Question

Solve the initial value problem $$ y^{\prime \prime}=f(t), \quad y(0)=0, \quad y^{\prime}(0)=0 $$ where $$ f(t)=m+1, \quad m \leq t

Short answer

Question: Determine the solution to the initial value problem of the second-order differential equation \(y^{\prime \prime}=f(t)\), with initial conditions \(y(0)=0\) and \(y^{\prime}(0)=0\), where \(f(t)=m+1\) for \(m \leq t<m+1\) with \(m=0,1,2,\ldots\). Answer: The solution to this initial value problem for the given range of t is \(y(t) = \frac{1}{2}(m+1)t^2\) for \(m \leq t<m+1\) with \(m=0,1,2,\ldots\).

Step-by-step solution

Integrate the function f(t) for each interval

Notice that \(f(t)=m+1\) for \(m \leq t<m+1\) where \(m=0,1,2, \ldots\). This means we will have different equations for different intervals of t. Integrate \(f(t)\) with respect to t to get \(y^{\prime}(t)\): $$ y^{\prime}(t) = \int f(t) \, dt = \int (m+1) \, dt = (m+1)t + C_1, $$ where \(C_1\) is a constant of integration.

Integrate y'(t) to obtain y(t)

Integrate \(y^{\prime}(t)\), as found in Step 1, to find \(y(t)\): $$ y(t) = \int y^{\prime}(t) \, dt = \int[(m+1)t + C_1] \, dt = \frac{1}{2}(m+1)t^2 + C_1t + C_2. $$ Here, \(C_2\) is another constant of integration.

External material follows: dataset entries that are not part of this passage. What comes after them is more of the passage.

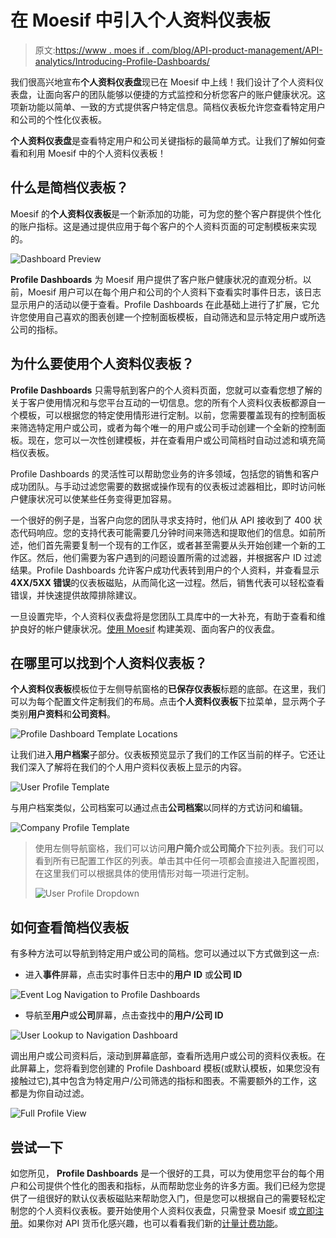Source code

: # 在 Moesif 中引入个人资料仪表板

> 原文:[https://www . moes if . com/blog/API-product-management/API-analytics/Introducing-Profile-Dashboards/](https://www.moesif.com/blog/api-product-management/api-analytics/Introducing-Profile-Dashboards/)

我们很高兴地宣布**个人资料仪表盘**现已在 Moesif 中上线！我们设计了个人资料仪表盘，让面向客户的团队能够以便捷的方式监控和分析您客户的账户健康状况。这项新功能以简单、一致的方式提供客户特定信息。简档仪表板允许您查看特定用户和公司的个性化仪表板。

**个人资料仪表盘**是查看特定用户和公司关键指标的最简单方式。让我们了解如何查看和利用 Moesif 中的个人资料仪表板！

## 什么是简档仪表板？

Moesif 的**个人资料仪表板**是一个新添加的功能，可为您的整个客户群提供个性化的账户指标。这是通过提供应用于每个客户的个人资料页面的可定制模板来实现的。

![Dashboard Preview](../Images/be645e1b9c43bfb9aa3daaa96fb755ca.png)

**Profile Dashboards** 为 Moesif 用户提供了客户账户健康状况的直观分析。以前，Moesif 用户可以在每个用户和公司的个人资料下查看实时事件日志，该日志显示用户的活动以便于查看。Profile Dashboards 在此基础上进行了扩展，它允许您使用自己喜欢的图表创建一个控制面板模板，自动筛选和显示特定用户或所选公司的指标。

## 为什么要使用个人资料仪表板？

**Profile Dashboards** 只需导航到客户的个人资料页面，您就可以查看您想了解的关于客户使用情况和与您平台互动的一切信息。您的所有个人资料仪表板都源自一个模板，可以根据您的特定使用情形进行定制。以前，您需要覆盖现有的控制面板来筛选特定用户或公司，或者为每个唯一的用户或公司手动创建一个全新的控制面板。现在，您可以一次性创建模板，并在查看用户或公司简档时自动过滤和填充简档仪表板。

Profile Dashboards 的灵活性可以帮助您业务的许多领域，包括您的销售和客户成功团队。与手动过滤您需要的数据或操作现有的仪表板过滤器相比，即时访问帐户健康状况可以使某些任务变得更加容易。

一个很好的例子是，当客户向您的团队寻求支持时，他们从 API 接收到了 400 状态代码响应。您的支持代表可能需要几分钟时间来筛选和提取他们的信息。如前所述，他们首先需要复制一个现有的工作区，或者甚至需要从头开始创建一个新的工作区。然后，他们需要为客户遇到的问题设置所需的过滤器，并根据客户 ID 过滤结果。Profile Dashboards 允许客户成功代表转到用户的个人资料，并查看显示 **4XX/5XX 错误**的仪表板磁贴，从而简化这一过程。然后，销售代表可以轻松查看错误，并快速提供故障排除建议。

一旦设置完毕，个人资料仪表盘将是您团队工具库中的一大补充，有助于查看和维护良好的帐户健康状况。[使用 Moesif](https://www.moesif.com/features/api-dashboards?utm_campaign=Int-site&utm_source=blog&utm_medium=body-cta&utm_term=introducing-profile-dash) 构建美观、面向客户的仪表盘。

## 在哪里可以找到个人资料仪表板？

**个人资料仪表板**模板位于左侧导航窗格的**已保存仪表板**标题的底部。在这里，我们可以为每个配置文件定制我们的布局。点击**个人资料仪表板**下拉菜单，显示两个子类别**用户资料**和**公司资料**。

![Profile Dashboard Template Locations](../Images/d7b929a5e67173db87530afb68be743c.png)

让我们进入**用户档案**子部分。仪表板预览显示了我们的工作区当前的样子。它还让我们深入了解将在我们的个人用户资料仪表板上显示的内容。

![User Profile Template](../Images/fa10271c244075ca3986e37434eeacf6.png)

与用户档案类似，公司档案可以通过点击**公司档案**以同样的方式访问和编辑。

![Company Profile Template](../Images/d6abd56f02fdf2afe00819a0ee8f2186.png)

> 使用左侧导航窗格，我们可以访问**用户简介**或**公司简介**下拉列表。我们可以看到所有已配置工作区的列表。单击其中任何一项都会直接进入配置视图，在这里我们可以根据具体的使用情形对每一项进行定制。
> 
> ![User Profile Dropdown](../Images/67fe9c78b40444f311ad7470a2aaf3a9.png)

## 如何查看简档仪表板

有多种方法可以导航到特定用户或公司的简档。您可以通过以下方式做到这一点:

*   进入**事件**屏幕，点击实时事件日志中的**用户 ID** 或**公司 ID**

![Event Log Navigation to Profile Dashboards](../Images/369389a358a4171c0625173b5719d32c.png)

*   导航至**用户**或**公司**屏幕，点击查找中的**用户/公司 ID**

![User Lookup to Navigation Dashboard](../Images/2e44e3f5e4e2ed30adc6a47049bd88e0.png)

调出用户或公司资料后，滚动到屏幕底部，查看所选用户或公司的资料仪表板。在此屏幕上，您将看到您创建的 Profile Dashboard 模板(或默认模板，如果您没有接触过它),其中包含为特定用户/公司筛选的指标和图表。不需要额外的工作，这都是为你自动过滤。

![Full Profile View](../Images/d930fbb19985cd136f6ea155988bfdc8.png)

## 尝试一下

如您所见， **Profile Dashboards** 是一个很好的工具，可以为使用您平台的每个用户和公司提供个性化的图表和指标，从而帮助您业务的许多方面。我们已经为您提供了一组很好的默认仪表板磁贴来帮助您入门，但是您可以根据自己的需要轻松定制您的个人资料仪表板。要开始使用个人资料仪表盘，只需登录 Moesif 或[立即注册](https://www.moesif.com/signup?utm_campaign=Int-site&utm_source=blog&utm_medium=body-cta&utm_term=introducing-profile-dash)。如果你对 API 货币化感兴趣，也可以看看我们新的[计量计费功能](https://www.moesif.com/solutions/metered-api-billing?utm_campaign=Int-site&utm_source=blog&utm_medium=body-cta&utm_term=introducing-profile-dash)。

Apply the initial conditions

We have the initial conditions \(y(0)=0\) and \(y^{\prime}(0)=0\). Apply them to the solution we found in Steps 1 and 2. For \(y(0)=0\): $$ 0 = \frac{1}{2}(m+1)(0)^2 + C_1(0) + C_2 \quad \Rightarrow C_2 = 0. $$ For \(y^{\prime}(0)=0\): $$ 0 = (m+1)(0) + C_1 \quad \Rightarrow C_1 = 0. $$

Write the final solution

Substituting \(C_1=0\) and \(C_2=0\) back into the expression for \(y(t)\), we get the final solution: $$ y(t) = \frac{1}{2}(m+1)t^2 $$ for \(m \leq t<m+1\) with \(m=0,1,2,\ldots\). This is the solution to the given initial value problem.

Key concepts

Differential Equations

Differential equations are a type of equation that involves unknown functions and their derivatives. These equations are fundamental in describing various physical phenomena such as motion, heat, and sound. They allow us to understand how changes in one variable can affect another. In the exercise, we tackle a differential equation where the second derivative of a function, noted as \(y''\), is given by another function, \(f(t)\). The process of solving such equations usually involves finding the original function \(y(t)\) that satisfies both the equation and any initial or boundary conditions specified. This involves integrating the function step-by-step to backtrack from derivatives to the original function.

Integration

Integration is the reverse process of differentiation and is used to find the original function when its derivative is known. In the given problem, integration is used twice. First, we integrate \(f(t)=m+1\) to find the first derivative of \(y(t)\), denoted as \(y'(t)\). The result is \(y'(t) = (m+1)t + C_1\), where \(C_1\) is the constant of integration obtained.
Next, the process is repeated for \(y'(t)\) to get \(y(t)\). The result, \(y(t) = \frac{1}{2}(m+1)t^2 + C_1t + C_2\), includes another constant of integration, \(C_2\). These constants are crucial as they adjust the function to align with given initial conditions.

Boundary Conditions

Boundary conditions are given at the start or end values of the problem and provide the necessary information to solve for the constants of integration. In this exercise, the boundary conditions given are \(y(0)=0\) and \(y'(0)=0\).
Applying these conditions helps to calculate the values of \(C_1\) and \(C_2\). For \(y(0)=0\), substituting \(t = 0\) into \(y(t)\) gives \(C_2 = 0\). Similarly, applying \(y'(0)=0\) gives \(C_1 = 0\). Without these conditions, the integration process would yield multiple solutions; however, they ensure we find the specific solution that meets the initial setup of the problem.

Constant of Integration

The constant of integration arises whenever you perform indefinite integration. It represents an unknown constant that must be determined using additional information, typically initial or boundary conditions. In this problem, during the integration of \(f(t)\) and subsequently \(y'(t)\), \(C_1\) and \(C_2\) emerge as constants of integration.

• \(C_1\) appears from the integration of the differential equation to find \(y'(t)\).
• \(C_2\) is added upon integrating \(y'(t)\) to find \(y(t)\).

Using the given initial conditions, we set both \(C_1\) and \(C_2\) to zero. This adjustment tunes the general solution provided by integration to the particular solution required by the problem's conditions.